Iran's nuclear ambitions are likely driven by multiple factors, from security concerns to domestic polices. However, political competition within Iran, rather than Israel's nuclear capabilities, plays a more significant role in driving Iran's nuclear ambition.
In one view, Iran is threatened by Israel, a state with opaque nuclear capabilities, and seeks its own nuclear weapons to balance Israel. However, this interpretation is problematic. First, research suggests that states seek nuclear weapons to respond not only to nuclear adversaries, but to security threats more broadly, including conventionally armed neighbors. Second, from Iran's perspective, the principal threat to its security is the United States, not Israel. Even without Israel's nuclear or conventional weapons superiority, Iran might see security as a reason to seek nuclear weapons. Additionally, other states in the region, such as Egypt, could likewise be threatened by Israel's capabilities, and yet they have not pursued nuclear weapons.

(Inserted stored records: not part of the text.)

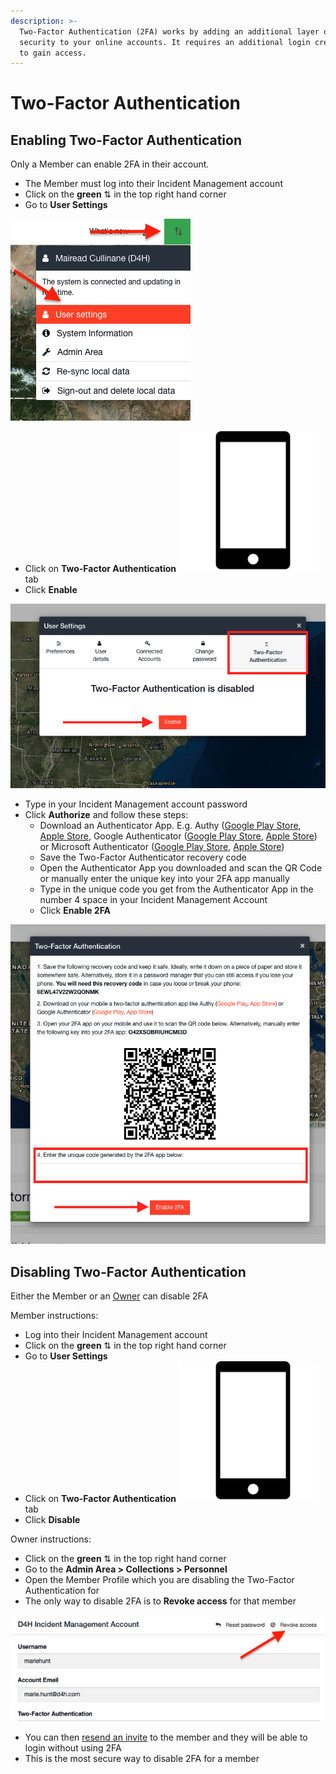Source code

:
 ```yaml
---
description: >-
  Two-Factor Authentication (2FA) works by adding an additional layer of
  security to your online accounts. It requires an additional login credential,
  to gain access.
---
```


# Two-Factor Authentication

## Enabl**ing** Two-Factor Authentication

Only a Member can enable 2FA in their account.&#x20;

* The Member must log into their Incident Management account
* Click on the **green** ⇅ in the top right hand corner
* Go to **User Settings**

![](<../../.gitbook/assets/Screenshot 2022-03-24 at 10.18.53.png>)

* Click on **Two-Factor Authentication** <img src="../../.gitbook/assets/cell phone.png" alt="" data-size="line">tab
* Click **Enable**

![](<../../.gitbook/assets/Screen Shot 2022-03-21 at 4.34.31 PM.png>)

* Type in your Incident Management account password
* Click **Authorize** and follow these steps:
  * Download an Authenticator App. E.g. Authy ([Google Play Store](https://play.google.com/store/apps/details?id=com.authy.authy), [Apple Store](https://itunes.apple.com/ie/app/authy/id494168017), Google Authenticator ([Google Play Store](https://play.google.com/store/apps/details?id=com.google.android.apps.authenticator2), [Apple Store](https://itunes.apple.com/ie/app/google-authenticator/id388497605)) or Microsoft Authenticator ([Google Play Store](https://play.google.com/store/apps/details?id=com.azure.authenticator), [Apple Store](https://apps.apple.com/us/app/microsoft-authenticator/id983156458))
  * Save the Two-Factor Authenticator recovery code
  * Open the Authenticator App you downloaded and scan the QR Code or manually enter the unique key into your 2FA app manually
  * Type in the unique code you get from the Authenticator App in the number 4 space in your Incident Management Account
  * Click **Enable 2FA**

![](<../../.gitbook/assets/Screen Shot 2022-03-29 at 9.36.32 AM.png>)

## Disabling Two-Factor Authentication

Either the Member or an [Owner](../../user-access/permissions/) can disable 2FA

Member instructions:

* Log into their Incident Management account
* Click on the **green** ⇅ in the top right hand corner
* Go to **User Settings**
* Click on **Two-Factor Authentication** <img src="../../.gitbook/assets/cell phone.png" alt="" data-size="line">tab
* Click **Disable**

Owner instructions:

* Click on the **green** ⇅ in the top right hand corner
* Go to the **Admin Area > Collections > Personnel**
* Open the Member Profile which you are disabling the Two-Factor Authentication for
* The only way to disable 2FA is to **Revoke access** for that member

![](<../../.gitbook/assets/Screenshot 2022-03-24 at 12.05.29 1.png>)

* &#x20;You can then [resend an invite](https://support.d4h.com/incident-management/personnel/adding-personnel-in-collections) to the member and they will be able to login without using 2FA
* This is the most secure way to disable 2FA for a member
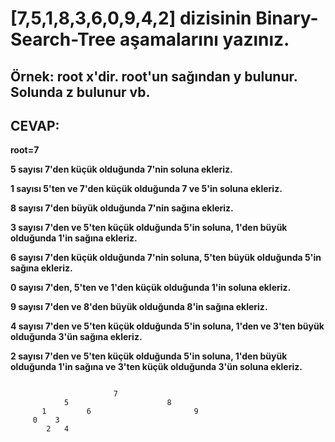 # **[7,5,1,8,3,6,0,9,4,2]** dizisinin Binary-Search-Tree aşamalarını yazınız.
## **Örnek:** root x'dir. root'un sağından y bulunur. Solunda z bulunur vb.

## **CEVAP:**

**root=7**

**5 sayısı 7'den küçük olduğunda 7'nin soluna ekleriz.**

**1 sayısı 5'ten ve 7'den küçük olduğunda 7 ve 5'in soluna ekleriz.**

**8 sayısı 7'den büyük olduğunda 7'nin sağına ekleriz.**

**3 sayısı 7'den ve 5'ten küçük olduğunda 5'in soluna, 1'den büyük olduğunda 1'in sağına ekleriz.**

**6 sayısı 7'den küçük olduğunda 7'nin soluna, 5'ten büyük olduğunda 5'in sağına ekleriz.**

**0 sayısı 7'den, 5'ten ve 1'den küçük olduğunda 1'in soluna ekleriz.**

**9 sayısı 7'den ve 8'den büyük olduğunda 8'in sağına ekleriz.**

**4 sayısı 7'den ve 5'ten küçük olduğunda 5'in soluna, 1'den ve 3'ten büyük olduğunda 3'ün sağına ekleriz.**

**2 sayısı 7'den ve 5'ten küçük olduğunda 5'in soluna, 1'den büyük olduğunda 1'in sağına ve 3'ten küçük olduğunda 3'ün soluna ekleriz.**

```

                       7
            5                      8
       1         6                       9
     0    3
        2   4

```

Iran's nuclear ambitions may be driven more by forces within its own borders than from external pressures. Some domestic political actors may favor a nuclear program because it gives their groups additional power, influence or resources. There is evidence that Iranian elites are not monolithic, suggesting that tensions are likely. For example, some actors in Iran have been unwavering in their commitment to a nuclear program, and some more open to negotiations. Opposing Western pressure and rejecting any accommodation with the US also gives legitimacy to the Iranian regime. The Iranian leadership could be using the international dispute over the nuclear issue to justify silencing political opposition within Iran, and therefore has political incentives to continue pursing the program. Such observations suggest that Iran's nuclear program may not be the result of a calculated security decision in response to Israel, but rather domestic political competition.